§ Exercise brief
Copy the data below exactly.

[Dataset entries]
-*-*-

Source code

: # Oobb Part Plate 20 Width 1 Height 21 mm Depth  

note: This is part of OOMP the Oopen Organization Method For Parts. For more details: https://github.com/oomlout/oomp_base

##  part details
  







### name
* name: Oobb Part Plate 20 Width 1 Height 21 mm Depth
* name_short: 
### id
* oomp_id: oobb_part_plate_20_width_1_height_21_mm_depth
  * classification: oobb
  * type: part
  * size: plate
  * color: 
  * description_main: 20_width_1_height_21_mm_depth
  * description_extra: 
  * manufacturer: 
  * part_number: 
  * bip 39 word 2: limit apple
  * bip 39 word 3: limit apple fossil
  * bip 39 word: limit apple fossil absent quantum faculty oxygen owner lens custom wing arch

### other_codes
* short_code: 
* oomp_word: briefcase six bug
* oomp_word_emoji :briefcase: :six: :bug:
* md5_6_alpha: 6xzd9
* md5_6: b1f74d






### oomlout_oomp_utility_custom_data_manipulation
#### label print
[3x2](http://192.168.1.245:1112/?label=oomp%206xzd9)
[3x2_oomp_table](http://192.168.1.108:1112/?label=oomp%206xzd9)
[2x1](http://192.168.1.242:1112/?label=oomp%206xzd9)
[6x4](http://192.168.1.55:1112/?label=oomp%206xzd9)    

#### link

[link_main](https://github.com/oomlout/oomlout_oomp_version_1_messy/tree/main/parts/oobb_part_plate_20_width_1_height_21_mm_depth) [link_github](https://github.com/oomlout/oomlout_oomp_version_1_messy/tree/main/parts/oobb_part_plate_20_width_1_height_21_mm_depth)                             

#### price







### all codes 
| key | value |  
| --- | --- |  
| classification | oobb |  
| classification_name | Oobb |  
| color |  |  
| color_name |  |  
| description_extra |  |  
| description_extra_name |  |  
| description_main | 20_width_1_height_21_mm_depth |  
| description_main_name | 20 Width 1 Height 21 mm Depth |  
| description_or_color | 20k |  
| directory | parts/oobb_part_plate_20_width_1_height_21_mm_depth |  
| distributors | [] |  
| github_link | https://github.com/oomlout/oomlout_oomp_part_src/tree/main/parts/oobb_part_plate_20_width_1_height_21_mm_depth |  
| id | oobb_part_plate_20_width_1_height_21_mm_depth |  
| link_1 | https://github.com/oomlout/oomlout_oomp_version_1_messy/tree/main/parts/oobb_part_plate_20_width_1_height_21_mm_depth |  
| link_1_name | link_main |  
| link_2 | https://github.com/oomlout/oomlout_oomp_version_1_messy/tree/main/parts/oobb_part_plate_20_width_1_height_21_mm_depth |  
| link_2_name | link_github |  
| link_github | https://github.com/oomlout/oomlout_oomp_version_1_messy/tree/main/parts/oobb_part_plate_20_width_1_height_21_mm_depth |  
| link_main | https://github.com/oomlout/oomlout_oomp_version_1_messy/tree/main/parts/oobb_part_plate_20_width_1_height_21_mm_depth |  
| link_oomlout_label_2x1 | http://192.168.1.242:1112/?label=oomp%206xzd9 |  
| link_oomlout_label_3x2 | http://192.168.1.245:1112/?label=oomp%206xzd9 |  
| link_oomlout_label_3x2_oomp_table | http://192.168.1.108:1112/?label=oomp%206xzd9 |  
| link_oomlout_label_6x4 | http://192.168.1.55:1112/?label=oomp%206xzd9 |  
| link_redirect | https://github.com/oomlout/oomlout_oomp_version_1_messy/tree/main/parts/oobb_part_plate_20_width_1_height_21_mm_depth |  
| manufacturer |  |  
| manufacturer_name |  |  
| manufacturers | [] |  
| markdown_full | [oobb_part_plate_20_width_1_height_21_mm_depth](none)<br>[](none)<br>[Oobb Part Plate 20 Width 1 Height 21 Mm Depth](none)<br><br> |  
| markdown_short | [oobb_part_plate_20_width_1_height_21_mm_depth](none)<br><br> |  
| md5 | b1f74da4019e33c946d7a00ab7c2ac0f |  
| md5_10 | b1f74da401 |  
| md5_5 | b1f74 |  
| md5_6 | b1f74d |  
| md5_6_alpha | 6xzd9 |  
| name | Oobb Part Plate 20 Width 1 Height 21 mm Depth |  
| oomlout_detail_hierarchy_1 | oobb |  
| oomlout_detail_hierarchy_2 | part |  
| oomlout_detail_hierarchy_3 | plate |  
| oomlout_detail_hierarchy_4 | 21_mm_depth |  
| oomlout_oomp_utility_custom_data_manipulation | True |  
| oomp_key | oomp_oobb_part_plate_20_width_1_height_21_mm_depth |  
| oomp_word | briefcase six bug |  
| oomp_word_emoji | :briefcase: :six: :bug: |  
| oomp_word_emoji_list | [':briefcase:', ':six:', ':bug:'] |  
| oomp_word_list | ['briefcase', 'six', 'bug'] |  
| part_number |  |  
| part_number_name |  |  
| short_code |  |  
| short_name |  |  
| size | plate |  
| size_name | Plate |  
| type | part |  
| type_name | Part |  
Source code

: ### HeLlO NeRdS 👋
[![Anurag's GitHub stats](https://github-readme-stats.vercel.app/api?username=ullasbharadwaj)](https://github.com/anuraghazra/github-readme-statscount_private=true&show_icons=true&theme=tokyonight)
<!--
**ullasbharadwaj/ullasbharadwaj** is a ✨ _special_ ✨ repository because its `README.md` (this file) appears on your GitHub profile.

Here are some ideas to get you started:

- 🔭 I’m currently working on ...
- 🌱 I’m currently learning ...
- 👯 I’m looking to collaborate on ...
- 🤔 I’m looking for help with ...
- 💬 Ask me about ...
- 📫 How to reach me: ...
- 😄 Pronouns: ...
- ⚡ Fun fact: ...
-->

-*-*-

§ Solution
Source code

: # Oobb Part Plate 20 Width 1 Height 21 mm Depth  

note: This is part of OOMP the Oopen Organization Method For Parts. For more details: https://github.com/oomlout/oomp_base

##  part details
  







### name
* name: Oobb Part Plate 20 Width 1 Height 21 mm Depth
* name_short: 
### id
* oomp_id: oobb_part_plate_20_width_1_height_21_mm_depth
  * classification: oobb
  * type: part
  * size: plate
  * color: 
  * description_main: 20_width_1_height_21_mm_depth
  * description_extra: 
  * manufacturer: 
  * part_number: 
  * bip 39 word 2: limit apple
  * bip 39 word 3: limit apple fossil
  * bip 39 word: limit apple fossil absent quantum faculty oxygen owner lens custom wing arch

### other_codes
* short_code: 
* oomp_word: briefcase six bug
* oomp_word_emoji :briefcase: :six: :bug:
* md5_6_alpha: 6xzd9
* md5_6: b1f74d






### oomlout_oomp_utility_custom_data_manipulation
#### label print
[3x2](http://192.168.1.245:1112/?label=oomp%206xzd9)
[3x2_oomp_table](http://192.168.1.108:1112/?label=oomp%206xzd9)
[2x1](http://192.168.1.242:1112/?label=oomp%206xzd9)
[6x4](http://192.168.1.55:1112/?label=oomp%206xzd9)    

#### link

[link_main](https://github.com/oomlout/oomlout_oomp_version_1_messy/tree/main/parts/oobb_part_plate_20_width_1_height_21_mm_depth) [link_github](https://github.com/oomlout/oomlout_oomp_version_1_messy/tree/main/parts/oobb_part_plate_20_width_1_height_21_mm_depth)                             

#### price







### all codes 
| key | value |  
| --- | --- |  
| classification | oobb |  
| classification_name | Oobb |  
| color |  |  
| color_name |  |  
| description_extra |  |  
| description_extra_name |  |  
| description_main | 20_width_1_height_21_mm_depth |  
| description_main_name | 20 Width 1 Height 21 mm Depth |  
| description_or_color | 20k |  
| directory | parts/oobb_part_plate_20_width_1_height_21_mm_depth |  
| distributors | [] |  
| github_link | https://github.com/oomlout/oomlout_oomp_part_src/tree/main/parts/oobb_part_plate_20_width_1_height_21_mm_depth |  
| id | oobb_part_plate_20_width_1_height_21_mm_depth |  
| link_1 | https://github.com/oomlout/oomlout_oomp_version_1_messy/tree/main/parts/oobb_part_plate_20_width_1_height_21_mm_depth |  
| link_1_name | link_main |  
| link_2 | https://github.com/oomlout/oomlout_oomp_version_1_messy/tree/main/parts/oobb_part_plate_20_width_1_height_21_mm_depth |  
| link_2_name | link_github |  
| link_github | https://github.com/oomlout/oomlout_oomp_version_1_messy/tree/main/parts/oobb_part_plate_20_width_1_height_21_mm_depth |  
| link_main | https://github.com/oomlout/oomlout_oomp_version_1_messy/tree/main/parts/oobb_part_plate_20_width_1_height_21_mm_depth |  
| link_oomlout_label_2x1 | http://192.168.1.242:1112/?label=oomp%206xzd9 |  
| link_oomlout_label_3x2 | http://192.168.1.245:1112/?label=oomp%206xzd9 |  
| link_oomlout_label_3x2_oomp_table | http://192.168.1.108:1112/?label=oomp%206xzd9 |  
| link_oomlout_label_6x4 | http://192.168.1.55:1112/?label=oomp%206xzd9 |  
| link_redirect | https://github.com/oomlout/oomlout_oomp_version_1_messy/tree/main/parts/oobb_part_plate_20_width_1_height_21_mm_depth |  
| manufacturer |  |  
| manufacturer_name |  |  
| manufacturers | [] |  
| markdown_full | [oobb_part_plate_20_width_1_height_21_mm_depth](none)<br>[](none)<br>[Oobb Part Plate 20 Width 1 Height 21 Mm Depth](none)<br><br> |  
| markdown_short | [oobb_part_plate_20_width_1_height_21_mm_depth](none)<br><br> |  
| md5 | b1f74da4019e33c946d7a00ab7c2ac0f |  
| md5_10 | b1f74da401 |  
| md5_5 | b1f74 |  
| md5_6 | b1f74d |  
| md5_6_alpha | 6xzd9 |  
| name | Oobb Part Plate 20 Width 1 Height 21 mm Depth |  
| oomlout_detail_hierarchy_1 | oobb |  
| oomlout_detail_hierarchy_2 | part |  
| oomlout_detail_hierarchy_3 | plate |  
| oomlout_detail_hierarchy_4 | 21_mm_depth |  
| oomlout_oomp_utility_custom_data_manipulation | True |  
| oomp_key | oomp_oobb_part_plate_20_width_1_height_21_mm_depth |  
| oomp_word | briefcase six bug |  
| oomp_word_emoji | :briefcase: :six: :bug: |  
| oomp_word_emoji_list | [':briefcase:', ':six:', ':bug:'] |  
| oomp_word_list | ['briefcase', 'six', 'bug'] |  
| part_number |  |  
| part_number_name |  |  
| short_code |  |  
| short_name |  |  
| size | plate |  
| size_name | Plate |  
| type | part |  
| type_name | Part |  
Source code

: ### HeLlO NeRdS 👋
[![Anurag's GitHub stats](https://github-readme-stats.vercel.app/api?username=ullasbharadwaj)](https://github.com/anuraghazra/github-readme-statscount_private=true&show_icons=true&theme=tokyonight)
<!--
**ullasbharadwaj/ullasbharadwaj** is a ✨ _special_ ✨ repository because its `README.md` (this file) appears on your GitHub profile.

Here are some ideas to get you started:

- 🔭 I’m currently working on ...
- 🌱 I’m currently learning ...
- 👯 I’m looking to collaborate on ...
- 🤔 I’m looking for help with ...
- 💬 Ask me about ...
- 📫 How to reach me: ...
- 😄 Pronouns: ...
- ⚡ Fun fact: ...
-->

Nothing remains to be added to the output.